«Я не предавала тебя, Дима. Я предавала себя» — тихо произнесла Елена, отказываясь принять его прощение и наконец обретая свободу.

Свобода иногда требует разрушить всё знакомое и привычное.
Истории

– Что за бред ты несешь? Я для семьи старался! Для нас! Чтобы у нас все было не хуже, чем у людей! А ты… ты просто взяла и предала меня.

– Я не предавала тебя, Дима. Я предавала себя. Всю жизнь. А теперь перестала.

Он прошелся по кухне, провел рукой по волосам. Видно было, что он отчаянно ищет нужные слова, пытается нащупать привычную колею, из которой их так внезапно выбросило.

– Ладно, – сказал он наконец, останавливаясь. – Ладно. Что сделано, то сделано. Деньги… заработаем еще. Не в деньгах дело. Хотя и в них тоже. Дело в том, что ты сделала это за моей спиной.

– А если бы я сказала тебе, ты бы меня отпустил? – она горько усмехнулась.

Он замялся. Ответ был очевиден.

– Мы бы… обсудили. Я бы объяснил тебе, что это сейчас не вовремя. Что есть вещи поважнее.

– Вот именно, – кивнула Елена. – Ты бы мне объяснил. И я бы снова согласилась. И еще пять лет мы бы копили на веранду. А потом еще на что-нибудь. А мне, Дима, пятьдесят три. Я поняла, что у меня может не быть этих «еще пяти лет». Я хотела увидеть Флоренцию не на картинке в книге. И я ее увидела.

Она говорила, а перед глазами вставал не унылый нижегородский вечер за окном, а слепящее солнце на площади Синьории, вкус терпкого кьянти в маленькой траттории и гул сотен голосов, сливающийся в единую, живую музыку. Она впервые в жизни почувствовала себя не функцией, а просто человеком. Человеком, у которого есть глаза, чтобы видеть красоту, и сердце, чтобы ею наполняться.
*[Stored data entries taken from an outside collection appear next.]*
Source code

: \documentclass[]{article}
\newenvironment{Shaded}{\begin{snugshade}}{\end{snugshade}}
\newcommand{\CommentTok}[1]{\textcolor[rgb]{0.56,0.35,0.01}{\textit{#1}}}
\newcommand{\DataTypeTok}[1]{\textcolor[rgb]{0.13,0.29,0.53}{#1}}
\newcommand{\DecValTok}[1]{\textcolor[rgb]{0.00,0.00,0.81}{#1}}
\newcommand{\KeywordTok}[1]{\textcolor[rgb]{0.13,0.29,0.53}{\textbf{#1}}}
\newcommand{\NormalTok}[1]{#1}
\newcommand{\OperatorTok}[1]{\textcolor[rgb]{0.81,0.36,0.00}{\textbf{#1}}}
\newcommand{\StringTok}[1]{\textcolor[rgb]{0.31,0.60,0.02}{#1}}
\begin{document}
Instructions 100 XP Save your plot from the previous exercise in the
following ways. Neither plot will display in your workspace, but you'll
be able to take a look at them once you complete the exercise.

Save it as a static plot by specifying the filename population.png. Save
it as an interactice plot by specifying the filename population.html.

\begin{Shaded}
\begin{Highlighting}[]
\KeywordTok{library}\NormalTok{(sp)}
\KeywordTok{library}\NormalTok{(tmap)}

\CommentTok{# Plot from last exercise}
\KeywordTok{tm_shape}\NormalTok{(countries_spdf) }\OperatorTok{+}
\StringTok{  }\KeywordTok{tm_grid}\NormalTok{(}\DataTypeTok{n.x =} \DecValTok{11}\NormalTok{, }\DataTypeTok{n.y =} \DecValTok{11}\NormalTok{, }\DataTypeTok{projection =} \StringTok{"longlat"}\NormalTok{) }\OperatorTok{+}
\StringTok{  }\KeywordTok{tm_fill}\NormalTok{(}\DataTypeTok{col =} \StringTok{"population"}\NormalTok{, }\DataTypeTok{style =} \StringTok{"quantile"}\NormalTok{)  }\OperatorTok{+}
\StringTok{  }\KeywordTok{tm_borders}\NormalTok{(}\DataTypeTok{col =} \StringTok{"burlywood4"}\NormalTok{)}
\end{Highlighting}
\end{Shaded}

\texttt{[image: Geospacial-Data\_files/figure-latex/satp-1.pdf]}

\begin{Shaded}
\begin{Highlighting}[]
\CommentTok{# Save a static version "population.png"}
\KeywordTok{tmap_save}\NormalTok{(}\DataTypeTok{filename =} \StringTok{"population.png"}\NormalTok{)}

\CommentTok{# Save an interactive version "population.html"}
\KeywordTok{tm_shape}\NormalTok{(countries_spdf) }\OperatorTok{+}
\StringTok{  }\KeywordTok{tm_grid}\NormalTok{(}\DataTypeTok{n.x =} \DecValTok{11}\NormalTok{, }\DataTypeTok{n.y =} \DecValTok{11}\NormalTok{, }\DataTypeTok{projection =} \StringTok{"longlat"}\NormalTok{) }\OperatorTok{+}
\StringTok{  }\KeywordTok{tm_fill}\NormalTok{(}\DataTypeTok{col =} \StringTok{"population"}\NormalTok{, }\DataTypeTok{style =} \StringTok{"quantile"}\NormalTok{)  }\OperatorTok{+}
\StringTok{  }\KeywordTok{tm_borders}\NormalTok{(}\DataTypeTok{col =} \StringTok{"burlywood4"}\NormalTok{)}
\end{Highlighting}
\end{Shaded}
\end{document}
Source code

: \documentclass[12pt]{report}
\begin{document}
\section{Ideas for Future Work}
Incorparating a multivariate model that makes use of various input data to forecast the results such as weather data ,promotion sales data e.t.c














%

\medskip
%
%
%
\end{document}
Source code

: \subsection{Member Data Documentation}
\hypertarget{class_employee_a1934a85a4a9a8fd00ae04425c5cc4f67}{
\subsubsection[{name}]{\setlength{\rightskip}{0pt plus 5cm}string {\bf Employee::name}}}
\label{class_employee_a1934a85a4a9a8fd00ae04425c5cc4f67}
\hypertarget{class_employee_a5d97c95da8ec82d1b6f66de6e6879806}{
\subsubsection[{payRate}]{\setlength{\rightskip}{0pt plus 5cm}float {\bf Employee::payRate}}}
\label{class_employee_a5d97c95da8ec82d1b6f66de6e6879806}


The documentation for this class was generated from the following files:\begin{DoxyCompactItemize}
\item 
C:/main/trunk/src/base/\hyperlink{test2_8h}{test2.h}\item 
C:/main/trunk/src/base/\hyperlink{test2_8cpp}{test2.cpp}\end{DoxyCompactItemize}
Дмитрий тяжело вздохнул и сел на стул. Его гнев сменился растерянностью. Он смотрел на жену, с которой прожил почти тридцать лет, и не узнавал ее. Это была не его тихая, покладистая Лена. Это была чужая, незнакомая женщина с холодными глазами и жесткой линией рта.

– Я… я не знаю, что сказать, – пробормотал он. – Давай… давай просто забудем. Постараемся забыть. Как страшный сон.

На следующий день на работе, в тишине книгохранилища, пахнущего вечностью и сухим клеем, Елена рассказала все Ирине. Ирина Захаровна, заведующая отделом редкой книги, была женщиной острой на язык и ясной на ум. Дважды разведенная, вырастившая в одиночку сына, она смотрела на мир без розовых очков, но с неизменным ироничным любопытством.

Она слушала молча, лишь изредка хмыкая и поправляя очки в массивной роговой оправе. Когда Елена закончила, Ирина еще с минуту смотрела на стеллажи с фолиантами, словно сверяя услышанное с мудростью веков.

– Значит, «забудем как страшный сон»? – переспросила она. – Мило. Очень мило с его стороны. Щедрый жест. Он тебе разрешает забыть твою единственную за полвека радость.

– Ира, ну что ты такое говоришь… Он просто… он не понимает.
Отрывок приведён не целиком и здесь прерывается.